The legal framework can be confusing, too. Most states lack even a legal definition of a microgrid, and regulatory and legal challenges can differ between and within states. Issues include microgrid developers’ access to reasonably priced backup power and to wholesale power markets to sell excess electricity or other services. Also, franchise rights granted to utilities may limit microgrid developers’ access to customers.

The report identifies tools that can help address these challenges.

  • Public-private partnerships could play a growing role in overcoming financial hurdles. Mixed ownership microgrid projects, which can include money from public institutions, utilities, and private entities, have increased from nearly zero in 2013, to a projected 38 percent of the market in 2016. Recent examples include microgrid partnerships at Peña Station Next in Denver, Colorado, and two government facility microgrids in Montgomery County, Maryland.
  • States can also play a key role in facilitating microgrid development. Most existing microgrid projects are concentrated in seven states: Alaska, California, Georgia, Maryland, New York, Oklahoma, and Texas.
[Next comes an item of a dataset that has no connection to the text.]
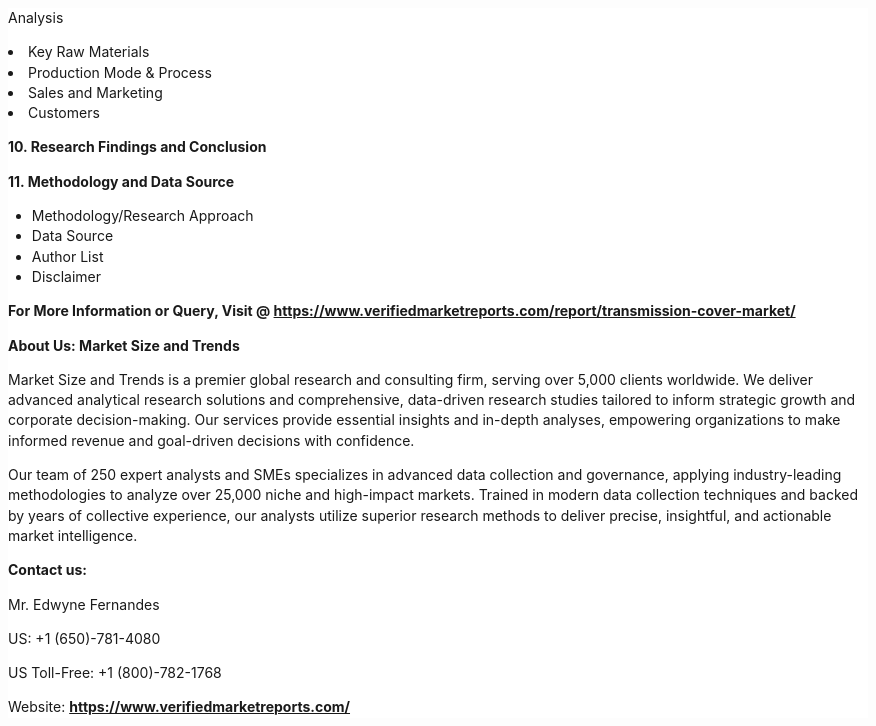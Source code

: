 Analysis</li><li>Key Raw Materials</li><li>Production Mode &amp; Process</li><li>Sales and Marketing</li><li>Customers</li></ul><p><strong>10. Research Findings and Conclusion</strong></p><p><strong>11. Methodology and Data Source</strong></p><ul><li>Methodology/Research Approach</li><li>Data Source</li><li>Author List</li><li>Disclaimer</li></ul></p><p><strong>For More Information or Query, Visit @ <a href="https://www.verifiedmarketreports.com/report/transmission-cover-market/">https://www.verifiedmarketreports.com/report/transmission-cover-market/</a></strong></p><p><strong>About Us: Market Size and Trends</strong></p><p>Market Size and Trends is a premier global research and consulting firm, serving over 5,000 clients worldwide. We deliver advanced analytical research solutions and comprehensive, data-driven research studies tailored to inform strategic growth and corporate decision-making. Our services provide essential insights and in-depth analyses, empowering organizations to make informed revenue and goal-driven decisions with confidence.</p><p>Our team of 250 expert analysts and SMEs specializes in advanced data collection and governance, applying industry-leading methodologies to analyze over 25,000 niche and high-impact markets. Trained in modern data collection techniques and backed by years of collective experience, our analysts utilize superior research methods to deliver precise, insightful, and actionable market intelligence.</p><p><strong>Contact us:</strong></p><p>Mr. Edwyne Fernandes</p><p>US: +1 (650)-781-4080</p><p>US Toll-Free: +1 (800)-782-1768</p><p>Website: <strong><a href="https://www.verifiedmarketreports.com/">https://www.verifiedmarketreports.com/</a></strong></p>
Some states, including California, Connecticut, Massachusetts, New Jersey, and New York, have created clean energy banks, grants, or other funding opportunities for microgrids. For example, New York established a $40 million grant program (i.e., NY Prize) to create community microgrid projects that can serve as templates for other communities. More state grants or low-cost loans could help launch more microgrids.
  • Linear programming models like the one outlined in the report can help focus a proposed project on cost savings, emissions reductions, or independence from the larger grid; forecast or estimate cash flows and financing needs; and manage power supply and demand.

Microgrids are not a traditional or typical infrastructure investment for utilities, nor has the existing electric power industry been structured to facilitate development of microgrids by non-utilities. We’ll need more dialogue among the finance community, service providers and implementers, and government and regulatory agencies to develop the frameworks and policies needed to foster microgrid development.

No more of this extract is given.